Activity
Each line starting at the one that contains "### Fórmulas para" and ending at the one that contains "Ancho (columnas) de" must be returned exactly, and the rest of the listing is left out.

########

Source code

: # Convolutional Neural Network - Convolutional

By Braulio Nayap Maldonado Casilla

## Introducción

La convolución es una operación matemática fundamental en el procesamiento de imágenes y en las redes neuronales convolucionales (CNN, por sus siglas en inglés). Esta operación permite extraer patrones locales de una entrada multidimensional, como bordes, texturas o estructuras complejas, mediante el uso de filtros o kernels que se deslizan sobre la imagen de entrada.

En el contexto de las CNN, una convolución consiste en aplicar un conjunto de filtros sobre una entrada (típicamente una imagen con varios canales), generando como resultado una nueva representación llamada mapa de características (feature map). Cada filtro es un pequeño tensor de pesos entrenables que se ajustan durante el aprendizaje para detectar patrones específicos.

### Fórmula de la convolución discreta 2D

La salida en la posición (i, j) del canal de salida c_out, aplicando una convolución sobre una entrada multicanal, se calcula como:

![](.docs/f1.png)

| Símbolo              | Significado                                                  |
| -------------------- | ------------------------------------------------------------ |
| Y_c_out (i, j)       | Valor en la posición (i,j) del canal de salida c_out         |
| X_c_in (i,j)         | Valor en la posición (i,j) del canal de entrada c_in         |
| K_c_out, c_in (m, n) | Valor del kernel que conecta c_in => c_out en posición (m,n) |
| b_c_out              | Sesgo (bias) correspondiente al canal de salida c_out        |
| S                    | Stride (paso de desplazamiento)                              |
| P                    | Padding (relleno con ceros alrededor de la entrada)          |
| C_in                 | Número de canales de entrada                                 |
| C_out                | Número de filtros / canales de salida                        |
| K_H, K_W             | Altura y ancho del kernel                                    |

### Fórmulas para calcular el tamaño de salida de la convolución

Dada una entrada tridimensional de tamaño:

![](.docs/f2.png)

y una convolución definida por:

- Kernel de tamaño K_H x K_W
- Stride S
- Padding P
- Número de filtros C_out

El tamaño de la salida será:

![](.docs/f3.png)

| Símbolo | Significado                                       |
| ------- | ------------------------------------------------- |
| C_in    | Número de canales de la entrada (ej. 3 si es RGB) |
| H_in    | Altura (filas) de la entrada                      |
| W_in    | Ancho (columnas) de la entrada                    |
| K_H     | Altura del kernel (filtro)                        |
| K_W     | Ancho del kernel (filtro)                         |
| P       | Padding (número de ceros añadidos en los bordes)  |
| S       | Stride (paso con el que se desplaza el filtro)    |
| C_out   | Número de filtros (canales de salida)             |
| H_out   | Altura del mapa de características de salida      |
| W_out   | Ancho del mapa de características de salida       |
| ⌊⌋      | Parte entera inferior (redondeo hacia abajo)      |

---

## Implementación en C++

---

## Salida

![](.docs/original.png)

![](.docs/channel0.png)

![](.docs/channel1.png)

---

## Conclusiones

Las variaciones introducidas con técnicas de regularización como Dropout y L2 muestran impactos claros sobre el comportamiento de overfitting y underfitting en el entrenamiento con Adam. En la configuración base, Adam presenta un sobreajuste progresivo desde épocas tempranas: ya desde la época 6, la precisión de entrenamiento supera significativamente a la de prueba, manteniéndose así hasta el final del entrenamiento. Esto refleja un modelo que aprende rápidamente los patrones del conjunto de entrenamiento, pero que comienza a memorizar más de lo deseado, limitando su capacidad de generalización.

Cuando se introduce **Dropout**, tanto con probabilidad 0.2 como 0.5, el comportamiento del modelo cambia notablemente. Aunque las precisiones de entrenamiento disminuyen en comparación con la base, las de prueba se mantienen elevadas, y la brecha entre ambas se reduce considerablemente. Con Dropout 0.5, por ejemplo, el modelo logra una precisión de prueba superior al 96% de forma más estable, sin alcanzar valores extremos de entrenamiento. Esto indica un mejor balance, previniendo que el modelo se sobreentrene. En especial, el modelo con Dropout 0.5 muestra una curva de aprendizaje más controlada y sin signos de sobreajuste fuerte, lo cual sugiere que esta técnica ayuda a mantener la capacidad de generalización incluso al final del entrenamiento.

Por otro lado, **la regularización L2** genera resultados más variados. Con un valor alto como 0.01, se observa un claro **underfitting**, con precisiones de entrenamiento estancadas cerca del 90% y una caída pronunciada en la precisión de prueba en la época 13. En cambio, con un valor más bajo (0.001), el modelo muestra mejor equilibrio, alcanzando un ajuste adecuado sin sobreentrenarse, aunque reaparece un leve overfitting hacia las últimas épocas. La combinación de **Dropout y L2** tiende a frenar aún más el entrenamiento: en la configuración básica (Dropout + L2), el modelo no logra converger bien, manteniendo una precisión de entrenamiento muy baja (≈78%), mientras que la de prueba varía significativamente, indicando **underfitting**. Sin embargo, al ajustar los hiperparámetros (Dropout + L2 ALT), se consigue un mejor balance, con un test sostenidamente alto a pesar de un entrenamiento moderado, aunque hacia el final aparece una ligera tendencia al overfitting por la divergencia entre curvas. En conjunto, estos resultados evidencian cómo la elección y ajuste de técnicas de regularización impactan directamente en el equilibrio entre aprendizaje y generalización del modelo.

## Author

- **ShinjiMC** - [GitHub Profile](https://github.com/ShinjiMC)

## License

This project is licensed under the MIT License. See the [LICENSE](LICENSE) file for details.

########

Response to the task
### Fórmulas para calcular el tamaño de salida de la convolución

Dada una entrada tridimensional de tamaño:

![](.docs/f2.png)

y una convolución definida por:

- Kernel de tamaño K_H x K_W
- Stride S
- Padding P
- Número de filtros C_out

El tamaño de la salida será:

![](.docs/f3.png)

| Símbolo | Significado                                       |
| ------- | ------------------------------------------------- |
| C_in    | Número de canales de la entrada (ej. 3 si es RGB) |
| H_in    | Altura (filas) de la entrada                      |
| W_in    | Ancho (columnas) de la entrada                    |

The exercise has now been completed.